Problem to solve:
Could you tally the lines of the entries that carry the string "section"? Reply with the number and nothing more.
===== Exercise material =====
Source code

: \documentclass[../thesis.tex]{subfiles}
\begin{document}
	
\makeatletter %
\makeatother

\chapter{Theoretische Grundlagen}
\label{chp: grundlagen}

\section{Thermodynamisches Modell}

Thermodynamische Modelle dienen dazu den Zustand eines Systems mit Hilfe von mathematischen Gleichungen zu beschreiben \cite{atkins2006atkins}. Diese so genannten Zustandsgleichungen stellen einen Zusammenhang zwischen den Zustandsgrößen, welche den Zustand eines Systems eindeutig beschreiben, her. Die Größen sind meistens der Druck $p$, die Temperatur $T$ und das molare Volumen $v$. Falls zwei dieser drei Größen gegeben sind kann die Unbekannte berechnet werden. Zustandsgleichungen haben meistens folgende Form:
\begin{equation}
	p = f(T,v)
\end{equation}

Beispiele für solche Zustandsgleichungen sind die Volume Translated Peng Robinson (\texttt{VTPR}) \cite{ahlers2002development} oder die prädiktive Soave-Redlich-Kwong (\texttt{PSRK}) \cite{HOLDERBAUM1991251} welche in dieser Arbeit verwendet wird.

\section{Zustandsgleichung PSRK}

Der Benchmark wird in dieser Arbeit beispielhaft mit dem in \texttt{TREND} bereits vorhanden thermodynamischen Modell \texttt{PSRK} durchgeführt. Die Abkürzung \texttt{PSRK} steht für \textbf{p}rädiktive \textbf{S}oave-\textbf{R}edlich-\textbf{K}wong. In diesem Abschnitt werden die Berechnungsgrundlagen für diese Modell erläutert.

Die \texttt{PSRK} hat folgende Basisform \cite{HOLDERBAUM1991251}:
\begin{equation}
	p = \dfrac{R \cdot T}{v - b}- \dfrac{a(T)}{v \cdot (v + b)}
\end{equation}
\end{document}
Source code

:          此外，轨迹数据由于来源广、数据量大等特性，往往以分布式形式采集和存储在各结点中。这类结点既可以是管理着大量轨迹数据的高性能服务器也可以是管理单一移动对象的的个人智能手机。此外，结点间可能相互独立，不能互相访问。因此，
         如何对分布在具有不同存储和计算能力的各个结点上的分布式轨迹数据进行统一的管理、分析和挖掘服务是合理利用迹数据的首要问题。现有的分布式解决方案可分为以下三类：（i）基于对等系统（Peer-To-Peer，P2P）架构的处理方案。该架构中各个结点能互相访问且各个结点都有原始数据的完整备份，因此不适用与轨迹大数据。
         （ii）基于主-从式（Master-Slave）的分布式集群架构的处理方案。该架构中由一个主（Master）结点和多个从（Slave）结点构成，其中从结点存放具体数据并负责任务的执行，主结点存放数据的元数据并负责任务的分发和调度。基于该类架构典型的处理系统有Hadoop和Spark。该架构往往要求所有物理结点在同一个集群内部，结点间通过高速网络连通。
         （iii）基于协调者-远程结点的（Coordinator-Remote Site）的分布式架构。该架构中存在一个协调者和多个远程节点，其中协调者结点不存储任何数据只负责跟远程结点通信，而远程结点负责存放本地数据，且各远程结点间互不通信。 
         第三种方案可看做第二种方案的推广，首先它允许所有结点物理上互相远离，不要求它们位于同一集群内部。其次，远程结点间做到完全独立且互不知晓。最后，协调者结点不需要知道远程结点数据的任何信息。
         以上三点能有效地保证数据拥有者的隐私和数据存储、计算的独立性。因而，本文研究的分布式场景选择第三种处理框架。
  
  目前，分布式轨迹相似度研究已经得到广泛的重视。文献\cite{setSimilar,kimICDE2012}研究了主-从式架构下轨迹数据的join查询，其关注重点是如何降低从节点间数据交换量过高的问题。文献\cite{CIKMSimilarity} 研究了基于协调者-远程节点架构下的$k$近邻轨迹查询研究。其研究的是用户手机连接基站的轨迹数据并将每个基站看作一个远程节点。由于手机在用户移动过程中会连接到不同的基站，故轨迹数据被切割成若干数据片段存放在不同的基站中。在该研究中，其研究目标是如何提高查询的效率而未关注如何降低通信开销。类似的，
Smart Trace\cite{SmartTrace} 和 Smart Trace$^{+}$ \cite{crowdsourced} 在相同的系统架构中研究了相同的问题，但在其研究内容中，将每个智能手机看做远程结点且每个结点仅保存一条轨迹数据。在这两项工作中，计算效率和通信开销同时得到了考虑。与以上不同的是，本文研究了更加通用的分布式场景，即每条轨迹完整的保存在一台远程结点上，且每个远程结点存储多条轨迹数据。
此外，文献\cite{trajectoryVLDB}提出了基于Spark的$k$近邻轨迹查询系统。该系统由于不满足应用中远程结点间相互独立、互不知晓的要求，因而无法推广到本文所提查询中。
=====
Result of the exercise:
2